Le tract avec les adresses du cours internet a été un GRAND succès. J’étais personnellement surpris du nombre de personnes qui ont Internet... A voir avec Zav’ au niveau du nombre de personnes qui se connecte ces jours ci sur
esperanto-panorama directement" (sans passer par un lien ou un moteur de recherche).
Si on exclut les espérantistes de passage, la plupart des personnes qui ont acheté quelque chose ont acheté des bandes dessinées (pas ou peu de T-shirt et CD achetés par des non espérantistes.)
Pour les choses achetées qui appartiennent à la FET, un petit livret de poche photocopié a beaucoup plus. La méthode 11 s’est également bien vendu.
Nuits
Nous avons dormi sur place pour surveiller le matériel du stand, aucun incident. Beaucoup d’avantage à être sur place : on peut tenir le stand jusqu’à minuit/1h et beaucoup de gens passent encore après que les déjorantojs "de jour" soient rentré chez eux.

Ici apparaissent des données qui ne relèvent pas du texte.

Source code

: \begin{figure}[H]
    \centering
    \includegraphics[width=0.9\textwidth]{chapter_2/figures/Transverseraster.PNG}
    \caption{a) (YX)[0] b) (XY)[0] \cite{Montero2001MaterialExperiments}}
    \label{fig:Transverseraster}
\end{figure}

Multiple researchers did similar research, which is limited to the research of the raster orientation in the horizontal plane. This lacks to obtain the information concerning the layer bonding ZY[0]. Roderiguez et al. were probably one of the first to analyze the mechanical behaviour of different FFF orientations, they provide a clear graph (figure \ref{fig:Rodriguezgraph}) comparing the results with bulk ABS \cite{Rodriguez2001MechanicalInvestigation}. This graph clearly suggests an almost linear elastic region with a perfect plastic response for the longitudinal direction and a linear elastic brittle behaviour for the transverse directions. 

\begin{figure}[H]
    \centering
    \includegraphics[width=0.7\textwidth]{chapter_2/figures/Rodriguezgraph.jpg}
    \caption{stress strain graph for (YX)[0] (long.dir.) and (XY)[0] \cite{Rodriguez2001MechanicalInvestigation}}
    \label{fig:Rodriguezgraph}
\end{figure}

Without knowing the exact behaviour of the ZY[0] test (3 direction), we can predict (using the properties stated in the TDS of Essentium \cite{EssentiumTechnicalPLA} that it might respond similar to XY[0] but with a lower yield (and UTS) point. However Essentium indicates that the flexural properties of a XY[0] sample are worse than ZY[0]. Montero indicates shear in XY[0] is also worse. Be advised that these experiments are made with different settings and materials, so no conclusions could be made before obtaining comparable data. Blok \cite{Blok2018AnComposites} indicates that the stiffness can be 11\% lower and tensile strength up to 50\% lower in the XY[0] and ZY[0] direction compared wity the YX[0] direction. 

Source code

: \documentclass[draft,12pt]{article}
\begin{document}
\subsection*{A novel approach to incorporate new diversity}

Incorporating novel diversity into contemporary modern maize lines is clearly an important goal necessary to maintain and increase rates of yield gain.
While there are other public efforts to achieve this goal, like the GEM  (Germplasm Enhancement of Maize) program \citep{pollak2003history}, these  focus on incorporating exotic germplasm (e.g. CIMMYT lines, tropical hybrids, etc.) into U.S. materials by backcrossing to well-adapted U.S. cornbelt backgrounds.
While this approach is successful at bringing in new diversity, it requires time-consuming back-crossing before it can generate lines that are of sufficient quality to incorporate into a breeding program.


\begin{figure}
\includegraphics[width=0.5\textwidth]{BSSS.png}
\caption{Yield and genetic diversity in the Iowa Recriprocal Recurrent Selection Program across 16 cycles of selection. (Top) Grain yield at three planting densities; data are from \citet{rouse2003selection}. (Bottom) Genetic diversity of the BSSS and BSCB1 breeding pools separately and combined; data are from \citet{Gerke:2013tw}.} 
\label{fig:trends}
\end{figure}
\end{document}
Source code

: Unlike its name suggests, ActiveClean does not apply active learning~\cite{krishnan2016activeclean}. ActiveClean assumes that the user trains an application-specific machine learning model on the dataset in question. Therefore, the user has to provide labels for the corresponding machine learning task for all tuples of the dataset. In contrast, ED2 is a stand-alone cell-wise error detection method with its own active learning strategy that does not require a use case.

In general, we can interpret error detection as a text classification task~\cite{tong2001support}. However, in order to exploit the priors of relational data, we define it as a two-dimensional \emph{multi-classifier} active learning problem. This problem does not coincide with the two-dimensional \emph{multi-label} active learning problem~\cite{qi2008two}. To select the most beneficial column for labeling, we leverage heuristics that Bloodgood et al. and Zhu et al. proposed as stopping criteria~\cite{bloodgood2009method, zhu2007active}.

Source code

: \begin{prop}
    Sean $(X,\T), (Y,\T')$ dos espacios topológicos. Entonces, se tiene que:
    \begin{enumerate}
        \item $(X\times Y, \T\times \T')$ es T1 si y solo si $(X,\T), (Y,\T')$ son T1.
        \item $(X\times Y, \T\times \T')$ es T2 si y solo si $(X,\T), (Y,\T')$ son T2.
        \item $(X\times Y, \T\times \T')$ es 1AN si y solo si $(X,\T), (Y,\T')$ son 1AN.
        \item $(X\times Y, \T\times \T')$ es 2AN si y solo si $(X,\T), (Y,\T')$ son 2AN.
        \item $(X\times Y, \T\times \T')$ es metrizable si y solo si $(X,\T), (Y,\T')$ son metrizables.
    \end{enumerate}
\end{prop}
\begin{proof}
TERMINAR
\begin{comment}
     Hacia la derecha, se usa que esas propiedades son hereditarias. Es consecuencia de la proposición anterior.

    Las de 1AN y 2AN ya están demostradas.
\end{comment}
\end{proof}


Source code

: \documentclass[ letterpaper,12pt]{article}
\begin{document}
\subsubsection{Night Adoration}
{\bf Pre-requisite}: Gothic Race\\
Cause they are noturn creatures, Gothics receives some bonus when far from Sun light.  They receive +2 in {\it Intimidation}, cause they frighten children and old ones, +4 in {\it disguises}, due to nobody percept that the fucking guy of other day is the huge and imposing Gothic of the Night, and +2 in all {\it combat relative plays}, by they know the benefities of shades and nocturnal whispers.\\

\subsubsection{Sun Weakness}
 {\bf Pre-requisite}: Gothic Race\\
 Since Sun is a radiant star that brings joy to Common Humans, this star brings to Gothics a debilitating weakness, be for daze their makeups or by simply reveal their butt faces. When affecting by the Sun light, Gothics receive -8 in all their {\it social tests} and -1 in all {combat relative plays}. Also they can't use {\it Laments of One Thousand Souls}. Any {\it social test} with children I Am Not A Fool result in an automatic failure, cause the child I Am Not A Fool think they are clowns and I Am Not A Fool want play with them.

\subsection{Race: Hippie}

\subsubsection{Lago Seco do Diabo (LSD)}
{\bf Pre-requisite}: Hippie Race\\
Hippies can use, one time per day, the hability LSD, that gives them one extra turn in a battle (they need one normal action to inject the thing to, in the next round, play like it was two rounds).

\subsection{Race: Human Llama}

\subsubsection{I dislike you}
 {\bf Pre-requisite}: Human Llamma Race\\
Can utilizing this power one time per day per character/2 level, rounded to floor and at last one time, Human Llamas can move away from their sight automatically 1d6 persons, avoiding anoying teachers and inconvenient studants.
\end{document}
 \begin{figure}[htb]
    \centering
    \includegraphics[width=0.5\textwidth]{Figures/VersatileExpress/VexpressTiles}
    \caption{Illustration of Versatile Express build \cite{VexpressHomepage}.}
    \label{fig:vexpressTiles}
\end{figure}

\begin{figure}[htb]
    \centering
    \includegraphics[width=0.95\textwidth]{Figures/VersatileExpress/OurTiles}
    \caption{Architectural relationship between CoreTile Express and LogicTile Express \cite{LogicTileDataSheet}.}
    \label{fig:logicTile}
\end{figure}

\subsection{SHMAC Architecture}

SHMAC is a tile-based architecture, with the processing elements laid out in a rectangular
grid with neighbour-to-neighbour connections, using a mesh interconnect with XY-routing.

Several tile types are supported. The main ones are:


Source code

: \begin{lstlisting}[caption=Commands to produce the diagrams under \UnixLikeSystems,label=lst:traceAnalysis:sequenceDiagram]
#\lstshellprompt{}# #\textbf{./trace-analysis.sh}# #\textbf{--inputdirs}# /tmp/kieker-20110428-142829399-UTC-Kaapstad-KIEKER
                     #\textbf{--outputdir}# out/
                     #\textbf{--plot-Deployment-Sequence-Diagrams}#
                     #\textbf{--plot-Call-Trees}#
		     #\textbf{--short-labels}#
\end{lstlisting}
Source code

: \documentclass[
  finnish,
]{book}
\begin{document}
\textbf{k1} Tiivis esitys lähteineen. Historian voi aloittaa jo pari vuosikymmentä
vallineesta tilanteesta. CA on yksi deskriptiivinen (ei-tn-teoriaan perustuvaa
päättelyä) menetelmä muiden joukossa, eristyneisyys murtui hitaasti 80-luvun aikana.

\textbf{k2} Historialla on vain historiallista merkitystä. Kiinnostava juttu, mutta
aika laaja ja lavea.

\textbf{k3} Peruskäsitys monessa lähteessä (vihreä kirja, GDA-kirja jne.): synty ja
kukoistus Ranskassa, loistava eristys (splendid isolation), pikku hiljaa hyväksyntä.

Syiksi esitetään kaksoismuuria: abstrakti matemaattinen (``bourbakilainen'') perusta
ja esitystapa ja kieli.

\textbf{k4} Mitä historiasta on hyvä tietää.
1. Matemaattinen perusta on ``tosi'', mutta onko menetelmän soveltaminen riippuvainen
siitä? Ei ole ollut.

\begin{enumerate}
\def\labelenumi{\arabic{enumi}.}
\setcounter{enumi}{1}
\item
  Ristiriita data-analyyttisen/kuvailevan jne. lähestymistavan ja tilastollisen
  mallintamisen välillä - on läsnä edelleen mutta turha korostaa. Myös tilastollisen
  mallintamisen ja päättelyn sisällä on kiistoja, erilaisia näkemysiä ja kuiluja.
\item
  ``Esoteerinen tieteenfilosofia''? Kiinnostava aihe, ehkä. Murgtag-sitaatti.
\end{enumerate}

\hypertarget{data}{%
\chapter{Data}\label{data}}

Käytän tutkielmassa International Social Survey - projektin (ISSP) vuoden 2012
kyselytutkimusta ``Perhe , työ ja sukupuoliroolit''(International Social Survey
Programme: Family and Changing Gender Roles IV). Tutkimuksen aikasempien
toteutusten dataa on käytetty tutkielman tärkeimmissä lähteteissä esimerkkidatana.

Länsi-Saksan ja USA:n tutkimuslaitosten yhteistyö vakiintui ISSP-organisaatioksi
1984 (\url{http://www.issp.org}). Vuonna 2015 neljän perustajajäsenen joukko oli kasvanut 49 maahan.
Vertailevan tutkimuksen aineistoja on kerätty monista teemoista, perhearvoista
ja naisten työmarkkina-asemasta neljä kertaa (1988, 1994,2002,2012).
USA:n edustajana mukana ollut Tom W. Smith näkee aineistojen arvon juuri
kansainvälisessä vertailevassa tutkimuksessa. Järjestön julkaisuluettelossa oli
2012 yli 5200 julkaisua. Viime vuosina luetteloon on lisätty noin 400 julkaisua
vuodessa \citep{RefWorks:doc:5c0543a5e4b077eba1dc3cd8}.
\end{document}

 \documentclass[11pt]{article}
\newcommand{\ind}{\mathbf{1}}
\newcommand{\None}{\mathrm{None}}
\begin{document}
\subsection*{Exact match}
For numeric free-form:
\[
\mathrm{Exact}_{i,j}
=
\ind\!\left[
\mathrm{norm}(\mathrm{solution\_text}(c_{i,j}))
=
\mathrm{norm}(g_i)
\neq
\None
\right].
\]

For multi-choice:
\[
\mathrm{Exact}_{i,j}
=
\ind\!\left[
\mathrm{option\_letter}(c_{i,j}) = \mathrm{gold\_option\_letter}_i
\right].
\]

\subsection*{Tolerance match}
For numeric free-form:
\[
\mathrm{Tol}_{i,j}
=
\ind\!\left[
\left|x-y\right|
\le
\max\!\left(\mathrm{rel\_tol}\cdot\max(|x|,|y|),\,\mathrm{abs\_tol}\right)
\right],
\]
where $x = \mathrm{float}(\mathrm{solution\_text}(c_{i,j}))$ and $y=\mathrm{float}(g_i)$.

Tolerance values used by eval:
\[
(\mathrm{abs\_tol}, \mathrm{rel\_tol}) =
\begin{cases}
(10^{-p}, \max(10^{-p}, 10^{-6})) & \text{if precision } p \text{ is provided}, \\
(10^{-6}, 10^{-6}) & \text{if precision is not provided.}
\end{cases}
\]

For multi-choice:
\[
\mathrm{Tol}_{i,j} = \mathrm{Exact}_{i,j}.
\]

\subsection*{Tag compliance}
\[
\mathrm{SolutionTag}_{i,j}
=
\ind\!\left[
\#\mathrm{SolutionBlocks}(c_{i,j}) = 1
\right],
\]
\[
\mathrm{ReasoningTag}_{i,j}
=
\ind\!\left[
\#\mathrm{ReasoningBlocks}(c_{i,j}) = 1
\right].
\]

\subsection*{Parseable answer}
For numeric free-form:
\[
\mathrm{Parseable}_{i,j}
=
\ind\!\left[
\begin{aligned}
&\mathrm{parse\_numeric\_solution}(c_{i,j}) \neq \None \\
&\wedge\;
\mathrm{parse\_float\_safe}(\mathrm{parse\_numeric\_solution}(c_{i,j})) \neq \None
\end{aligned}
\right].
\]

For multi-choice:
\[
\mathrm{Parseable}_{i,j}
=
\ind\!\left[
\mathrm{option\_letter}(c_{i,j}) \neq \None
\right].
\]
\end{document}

Vie à l’extérieur du stand
La fête de l’huma regorgent de stands intéressants sur le plan politique comme culinaire :-) De nombreuses pauses permettent de se relayer et de profiter un peu de la fête, de ces concerts etc.
Conférence sur le PIV
Une grosse déception (avis personnel) sur cette conférence/débat qui ne concernait QUE des espérantistes, seules 3 personnes ne parlaient pas l’espéranto dans le public (sur une vingtaine de personnes). Le bruit des stands voisins rendaient le débat pénible. Aucune publicité pour ce débat n’a été faite ailleurs que sur le stand (rien dans le programme de la fête de l’huma par exemple...)
Relation avec les autres déjorantoj
Beaucoup de problèmes avec certains dejorantojs et/ou public espérantophones, qui venaient raconter leurs petits bonheurs/malheurs à qui voulaient bien les écouter, de la CONTRE PUB pour l’espéranto par excellence ! Je suggère l’ajout de la kalachnikov dans la liste du matériel à prévoir pour l’année prochaine (on me souffle dans mon oreillette qu’il
est interdit de tuer dans ce pays... bon, bah tant pis, si vous avez d’autres idées, elles sont les bienvenues...)
Une EXCELLENTE entente avec les personnes de la FET, souvent âgé, ils ne lésinent pas sur le travail, ils se sont occupés de l’installation du stand et nous ont laissé déjorer...
On n’est pas des commerciaux, mais il est évident qu’il est plus attrayant de montrer ce qu’on peut faire avec l’espéranto à 20 ans qu’à 80.
J’ai eu l’occasion de discuter avec deux jeunes communistes de Pau. Très intéressant, il n’est pas exclut que des projets soient monté ensemble pour écrire des articles sur l’espéranto dans la revue des JC, des tracts espéranto "spécial communiste", comme il existe des tracts spécial Internet...
Faire connaitre l’espéranto, c’est avant tout s’ouvrir sur les autres, varber chez les espérantistes n’a jamais servi à rien.
Conclusion
Je pense qu’il est important de faire un bilan rapidement après la fête de l’humanité et de relire ce bilan avant de préparer celle de l’année prochaine pour éviter de refaire les mêmes erreurs.
A noter aussi qu’augmenter le nombre de jefo-anoj qui déjorent ne seraient pas une mauvaise chose. J’ai parfois l’impression que la fête de l’huma a "mauvaise presse" par rapport à des stands plus "sérieux" (comme expolangue par exemple) alors que le public y est "plus facile", "plus abordable" et donc le stand est souvent "plus payant" en personne qui peuvent être convaincues par l’espéranto.